Saved entries:
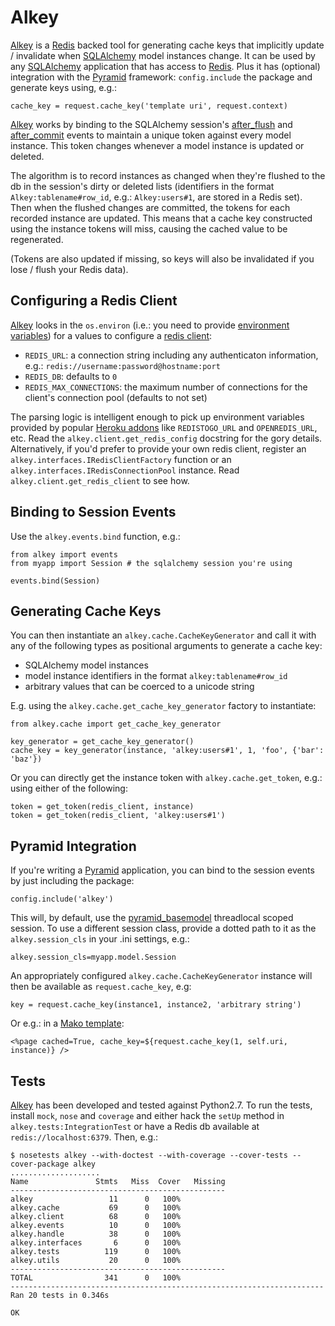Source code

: # Alkey

[Alkey][] is a [Redis][] backed tool for generating cache keys that implicitly
update / invalidate when [SQLAlchemy][] model instances change. It can be used
by any [SQLAlchemy][] application that has access to [Redis][]. Plus it has
(optional) integration with the [Pyramid][] framework: `config.include` the
package and generate keys using, e.g.:

    cache_key = request.cache_key('template uri', request.context)

[Alkey][] works by binding to the SQLAlchemy session's [after_flush][] and
[after_commit][] events to maintain a unique token against every model instance.
This token changes whenever a model instance is updated or deleted.

The algorithm is to record instances as changed when they're flushed to the db
in the session's dirty or deleted lists (identifiers in the format
`Alkey:tablename#row_id`, e.g.: `Alkey:users#1`, are stored in a Redis set).
Then when the flushed changes are committed, the tokens for each recorded
instance are updated. This means that a cache key constructed using the
instance tokens will miss, causing the cached value to be regenerated.

(Tokens are also updated if missing, so keys will also be invalidated if you
lose / flush your Redis data).

## Configuring a Redis Client

[Alkey][] looks in the `os.environ` (i.e.: you need to provide
[environment variables][]) for a values to configure a [redis client][]:

* `REDIS_URL`: a connection string including any authenticaton information, e.g.:
  `redis://username:password@hostname:port`
* `REDIS_DB`: defaults to `0`
* `REDIS_MAX_CONNECTIONS`: the maximum number of connections for the client's
  connection pool (defaults to not set)

The parsing logic is intelligent enough to pick up environment variables
provided by popular [Heroku addons][] like `REDISTOGO_URL` and `OPENREDIS_URL`,
etc. Read the `alkey.client.get_redis_config` docstring for the gory details.
Alternatively, if you'd prefer to provide your own redis client, register an `alkey.interfaces.IRedisClientFactory` function or an
`alkey.interfaces.IRedisConnectionPool` instance. Read 
`alkey.client.get_redis_client` to see how.

## Binding to Session Events

Use the `alkey.events.bind` function, e.g.:
    
    from alkey import events
    from myapp import Session # the sqlalchemy session you're using
    
    events.bind(Session)

## Generating Cache Keys

You can then instantiate an `alkey.cache.CacheKeyGenerator` and call it with
any of the following types as positional arguments to generate a cache key:

* SQLAlchemy model instances
* model instance identifiers in the format `alkey:tablename#row_id`
* arbitrary values that can be coerced to a unicode string

E.g. using the `alkey.cache.get_cache_key_generator` factory to instantiate:

    from alkey.cache import get_cache_key_generator
    
    key_generator = get_cache_key_generator()
    cache_key = key_generator(instance, 'alkey:users#1', 1, 'foo', {'bar': 'baz'})

Or you can directly get the instance token with `alkey.cache.get_token`, e.g.: using
either of the following:

    token = get_token(redis_client, instance)
    token = get_token(redis_client, 'alkey:users#1')

## Pyramid Integration

If you're writing a [Pyramid][] application, you can bind to the session events
by just including the package:

    config.include('alkey')

This will, by default, use the [pyramid_basemodel][] threadlocal scoped session.
To use a different session class, provide a dotted path to it as the
`alkey.session_cls` in your .ini settings, e.g.:

    alkey.session_cls=myapp.model.Session

An appropriately configured `alkey.cache.CacheKeyGenerator` instance will then
be available as ``request.cache_key``, e.g:

    key = request.cache_key(instance1, instance2, 'arbitrary string')

Or e.g.: in a [Mako template][]:

    <%page cached=True, cache_key=${request.cache_key(1, self.uri, instance)} />

## Tests

[Alkey][] has been developed and tested against Python2.7. To run the tests,
install `mock`, `nose` and `coverage` and either hack the `setUp` method in
`alkey.tests:IntegrationTest` or have a Redis db available at
`redis://localhost:6379`. Then, e.g.:

    $ nosetests alkey --with-doctest --with-coverage --cover-tests --cover-package alkey
    ....................
    Name               Stmts   Miss  Cover   Missing
    ------------------------------------------------
    alkey                 11      0   100%   
    alkey.cache           69      0   100%   
    alkey.client          68      0   100%   
    alkey.events          10      0   100%   
    alkey.handle          38      0   100%   
    alkey.interfaces       6      0   100%   
    alkey.tests          119      0   100%   
    alkey.utils           20      0   100%   
    ------------------------------------------------
    TOTAL                341      0   100%   
    ----------------------------------------------------------------------
    Ran 20 tests in 0.346s
    
    OK

[alkey]: http://github.com/thruflo/alkey
[Redis]: http://redis.io
[SQLAlchemy]: http://www.sqlalchemy.org/
[redis client]: https://github.com/andymccurdy/redis-py
[after_flush]: http://docs.sqlalchemy.org/ru/latest/orm/events.html#sqlalchemy.orm.events.SessionEvents.after_flush
[after_commit]: http://docs.sqlalchemy.org/ru/latest/orm/events.html#sqlalchemy.orm.events.SessionEvents.after_commit
[Pyramid]: http://docs.pylonsproject.org/projects/pyramid/en/latest
[Mako template]: http://www.makotemplates.org/
[pyramid_basemodel]: http://github.com/thruflo/pyramid_basemodel
[environment variables]: http://blog.akash.im/per-project-environment-variables-with-forema
[Heroku addons]: https://www.google.co.uk/search?q=Heroku+addons+redis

#### [Requirement]
Every line of the records that includes the word "application" should be gathered.

#### [Answer for the task]
by any [SQLAlchemy][] application that has access to [Redis][]. Plus it has
If you're writing a [Pyramid][] application, you can bind to the session events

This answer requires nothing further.